● **TASK DIRECTIONS**:
When copying the data below, keep only the lines from the one with "<td>category</td>" through the one with "Treehouse iOS Techdegree Project #8", word for word, and skip the pictures.

● **DATA FOR THE TASK**:

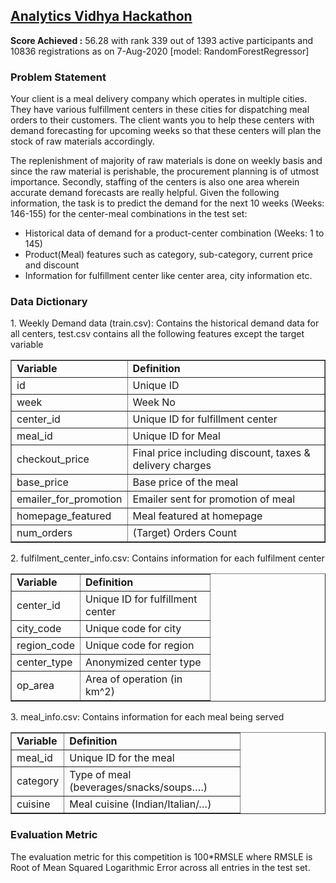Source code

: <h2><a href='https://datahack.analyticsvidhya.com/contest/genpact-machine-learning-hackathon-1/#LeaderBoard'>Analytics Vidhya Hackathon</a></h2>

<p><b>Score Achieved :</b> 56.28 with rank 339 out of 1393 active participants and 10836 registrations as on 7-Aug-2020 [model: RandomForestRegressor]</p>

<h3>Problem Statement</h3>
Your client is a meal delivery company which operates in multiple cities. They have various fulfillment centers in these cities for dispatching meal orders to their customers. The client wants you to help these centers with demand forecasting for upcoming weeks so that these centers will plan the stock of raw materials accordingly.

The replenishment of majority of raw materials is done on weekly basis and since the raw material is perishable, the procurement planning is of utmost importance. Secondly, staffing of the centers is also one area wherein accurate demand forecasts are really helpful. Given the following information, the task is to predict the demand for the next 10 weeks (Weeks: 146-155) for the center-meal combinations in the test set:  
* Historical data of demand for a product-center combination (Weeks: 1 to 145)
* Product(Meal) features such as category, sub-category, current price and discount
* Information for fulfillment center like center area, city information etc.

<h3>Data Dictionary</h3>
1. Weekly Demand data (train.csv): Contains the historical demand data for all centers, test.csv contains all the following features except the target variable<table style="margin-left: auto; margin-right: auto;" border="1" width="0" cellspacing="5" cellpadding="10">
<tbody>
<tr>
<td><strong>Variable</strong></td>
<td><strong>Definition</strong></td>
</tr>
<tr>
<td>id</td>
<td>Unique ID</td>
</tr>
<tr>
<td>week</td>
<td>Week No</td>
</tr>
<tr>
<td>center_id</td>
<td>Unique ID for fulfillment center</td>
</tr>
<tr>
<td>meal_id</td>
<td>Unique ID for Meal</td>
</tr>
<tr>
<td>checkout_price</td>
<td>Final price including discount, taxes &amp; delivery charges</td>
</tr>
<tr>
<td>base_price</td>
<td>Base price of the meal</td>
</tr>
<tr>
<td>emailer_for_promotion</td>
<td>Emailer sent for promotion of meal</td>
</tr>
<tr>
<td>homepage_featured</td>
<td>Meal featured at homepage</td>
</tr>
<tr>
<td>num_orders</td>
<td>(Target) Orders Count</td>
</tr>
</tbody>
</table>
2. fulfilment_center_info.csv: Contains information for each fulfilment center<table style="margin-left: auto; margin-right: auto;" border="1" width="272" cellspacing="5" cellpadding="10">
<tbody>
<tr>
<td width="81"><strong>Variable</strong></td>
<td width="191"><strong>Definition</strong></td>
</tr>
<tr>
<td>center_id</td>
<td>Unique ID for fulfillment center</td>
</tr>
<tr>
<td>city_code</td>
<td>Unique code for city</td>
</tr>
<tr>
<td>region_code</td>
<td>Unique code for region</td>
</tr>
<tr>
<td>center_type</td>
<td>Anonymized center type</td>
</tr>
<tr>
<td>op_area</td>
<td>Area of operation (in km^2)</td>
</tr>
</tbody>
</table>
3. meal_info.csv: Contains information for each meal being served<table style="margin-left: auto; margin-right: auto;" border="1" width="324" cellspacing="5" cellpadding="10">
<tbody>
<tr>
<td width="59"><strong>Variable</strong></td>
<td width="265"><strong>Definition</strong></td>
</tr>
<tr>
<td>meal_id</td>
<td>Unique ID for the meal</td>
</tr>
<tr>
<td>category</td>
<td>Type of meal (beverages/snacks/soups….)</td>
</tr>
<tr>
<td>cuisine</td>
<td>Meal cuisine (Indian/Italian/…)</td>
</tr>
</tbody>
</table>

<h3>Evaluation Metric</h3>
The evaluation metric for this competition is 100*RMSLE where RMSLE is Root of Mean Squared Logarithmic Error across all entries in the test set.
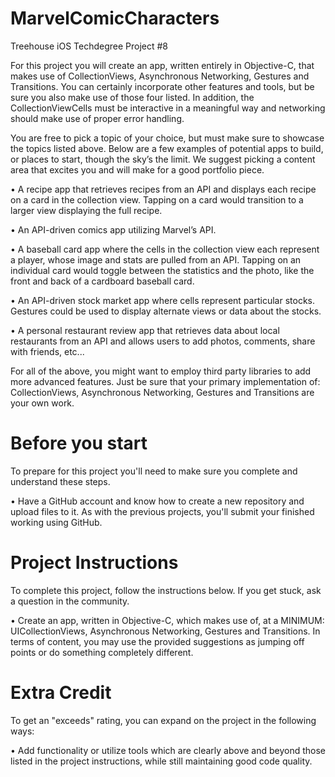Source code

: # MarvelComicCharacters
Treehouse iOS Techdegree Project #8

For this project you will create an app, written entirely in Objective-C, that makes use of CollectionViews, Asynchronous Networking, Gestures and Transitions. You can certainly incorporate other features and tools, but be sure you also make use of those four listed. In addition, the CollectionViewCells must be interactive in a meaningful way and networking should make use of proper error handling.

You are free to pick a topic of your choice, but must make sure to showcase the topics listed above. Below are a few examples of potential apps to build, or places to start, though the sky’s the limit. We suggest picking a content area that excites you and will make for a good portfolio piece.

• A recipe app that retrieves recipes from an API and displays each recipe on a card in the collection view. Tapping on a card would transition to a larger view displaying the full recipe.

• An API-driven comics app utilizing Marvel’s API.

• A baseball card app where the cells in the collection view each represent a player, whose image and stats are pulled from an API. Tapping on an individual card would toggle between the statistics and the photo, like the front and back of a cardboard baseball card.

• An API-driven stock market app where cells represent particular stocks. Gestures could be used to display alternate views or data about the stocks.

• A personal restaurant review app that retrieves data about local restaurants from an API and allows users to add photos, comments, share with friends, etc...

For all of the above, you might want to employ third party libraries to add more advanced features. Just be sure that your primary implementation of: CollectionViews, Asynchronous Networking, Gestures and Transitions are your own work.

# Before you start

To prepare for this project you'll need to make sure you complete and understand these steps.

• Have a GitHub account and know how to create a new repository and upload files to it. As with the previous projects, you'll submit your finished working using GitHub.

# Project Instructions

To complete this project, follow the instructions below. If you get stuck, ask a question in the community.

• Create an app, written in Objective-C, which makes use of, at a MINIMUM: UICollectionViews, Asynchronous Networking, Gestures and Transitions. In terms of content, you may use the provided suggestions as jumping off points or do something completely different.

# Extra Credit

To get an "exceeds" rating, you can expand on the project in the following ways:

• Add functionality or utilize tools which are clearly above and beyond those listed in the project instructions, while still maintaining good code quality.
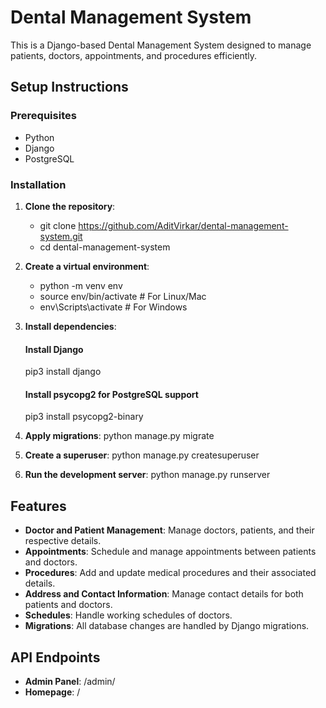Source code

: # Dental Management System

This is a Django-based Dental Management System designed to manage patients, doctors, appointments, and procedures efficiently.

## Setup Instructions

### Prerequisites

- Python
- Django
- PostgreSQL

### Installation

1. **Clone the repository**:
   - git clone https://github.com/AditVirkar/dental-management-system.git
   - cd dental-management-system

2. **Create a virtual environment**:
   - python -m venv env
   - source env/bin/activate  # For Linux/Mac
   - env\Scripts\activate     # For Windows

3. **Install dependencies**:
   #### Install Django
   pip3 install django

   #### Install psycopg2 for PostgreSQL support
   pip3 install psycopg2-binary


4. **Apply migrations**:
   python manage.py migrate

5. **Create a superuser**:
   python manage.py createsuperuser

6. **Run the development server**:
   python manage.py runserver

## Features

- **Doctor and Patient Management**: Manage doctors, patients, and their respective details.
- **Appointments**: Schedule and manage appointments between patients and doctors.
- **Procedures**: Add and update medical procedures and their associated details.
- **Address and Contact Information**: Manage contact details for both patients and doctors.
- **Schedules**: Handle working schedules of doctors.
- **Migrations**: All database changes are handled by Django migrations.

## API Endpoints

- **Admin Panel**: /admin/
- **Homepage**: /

...

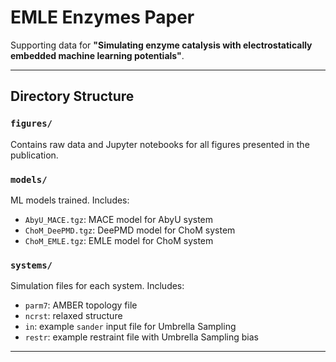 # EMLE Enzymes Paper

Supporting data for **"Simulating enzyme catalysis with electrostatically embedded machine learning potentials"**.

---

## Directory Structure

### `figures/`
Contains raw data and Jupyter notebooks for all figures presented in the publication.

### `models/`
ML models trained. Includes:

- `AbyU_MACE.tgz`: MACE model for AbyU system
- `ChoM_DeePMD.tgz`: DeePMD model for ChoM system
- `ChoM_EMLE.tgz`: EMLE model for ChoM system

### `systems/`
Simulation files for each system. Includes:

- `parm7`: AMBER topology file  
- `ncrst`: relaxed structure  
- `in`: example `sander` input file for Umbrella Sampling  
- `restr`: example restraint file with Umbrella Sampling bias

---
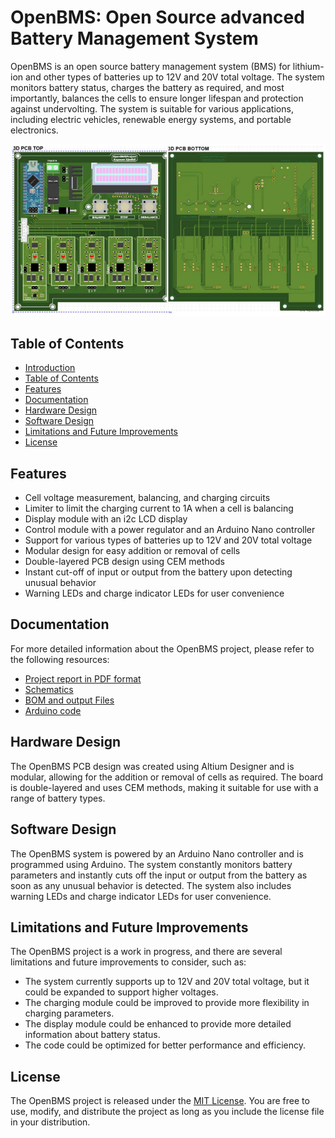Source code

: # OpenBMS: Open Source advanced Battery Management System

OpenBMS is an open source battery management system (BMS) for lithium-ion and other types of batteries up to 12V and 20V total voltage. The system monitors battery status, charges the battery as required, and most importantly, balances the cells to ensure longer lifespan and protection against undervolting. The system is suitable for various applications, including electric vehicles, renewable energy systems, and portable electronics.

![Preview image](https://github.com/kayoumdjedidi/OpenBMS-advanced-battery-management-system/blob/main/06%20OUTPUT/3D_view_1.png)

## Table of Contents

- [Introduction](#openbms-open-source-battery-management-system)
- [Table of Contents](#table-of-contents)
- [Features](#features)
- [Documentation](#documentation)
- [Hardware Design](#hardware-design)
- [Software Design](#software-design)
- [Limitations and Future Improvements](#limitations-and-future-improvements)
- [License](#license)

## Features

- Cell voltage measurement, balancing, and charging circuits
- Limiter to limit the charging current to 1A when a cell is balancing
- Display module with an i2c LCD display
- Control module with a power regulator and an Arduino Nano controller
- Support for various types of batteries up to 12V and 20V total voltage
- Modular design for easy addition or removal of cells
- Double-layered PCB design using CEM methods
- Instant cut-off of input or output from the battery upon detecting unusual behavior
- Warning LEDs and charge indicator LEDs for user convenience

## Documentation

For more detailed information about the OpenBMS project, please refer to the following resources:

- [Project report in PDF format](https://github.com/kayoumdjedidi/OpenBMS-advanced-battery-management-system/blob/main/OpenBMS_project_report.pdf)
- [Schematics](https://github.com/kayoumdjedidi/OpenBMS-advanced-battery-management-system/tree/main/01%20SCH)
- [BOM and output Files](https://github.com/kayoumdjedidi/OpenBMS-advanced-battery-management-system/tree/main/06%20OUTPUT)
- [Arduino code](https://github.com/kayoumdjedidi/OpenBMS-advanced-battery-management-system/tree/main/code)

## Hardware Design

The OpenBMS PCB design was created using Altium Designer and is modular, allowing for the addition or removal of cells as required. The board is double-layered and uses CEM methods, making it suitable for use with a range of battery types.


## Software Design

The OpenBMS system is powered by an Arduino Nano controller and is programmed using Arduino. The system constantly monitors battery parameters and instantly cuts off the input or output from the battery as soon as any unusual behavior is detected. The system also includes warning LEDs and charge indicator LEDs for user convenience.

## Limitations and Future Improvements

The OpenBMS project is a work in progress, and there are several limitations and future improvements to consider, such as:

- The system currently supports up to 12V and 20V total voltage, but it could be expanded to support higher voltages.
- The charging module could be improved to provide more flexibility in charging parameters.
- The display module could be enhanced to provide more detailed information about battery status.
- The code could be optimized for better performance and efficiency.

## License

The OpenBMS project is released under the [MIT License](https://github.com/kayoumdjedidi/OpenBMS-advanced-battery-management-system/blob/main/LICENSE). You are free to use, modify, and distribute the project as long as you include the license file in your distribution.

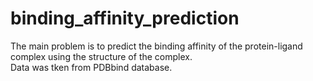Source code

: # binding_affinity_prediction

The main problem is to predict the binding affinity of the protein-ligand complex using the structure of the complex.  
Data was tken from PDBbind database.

● **THE COMPLETED TASK**:
<td>category</td>
<td>Type of meal (beverages/snacks/soups….)</td>
</tr>
<tr>
<td>cuisine</td>
<td>Meal cuisine (Indian/Italian/…)</td>
</tr>
</tbody>
</table>

<h3>Evaluation Metric</h3>
The evaluation metric for this competition is 100*RMSLE where RMSLE is Root of Mean Squared Logarithmic Error across all entries in the test set.
Source code

: # MarvelComicCharacters
Treehouse iOS Techdegree Project #8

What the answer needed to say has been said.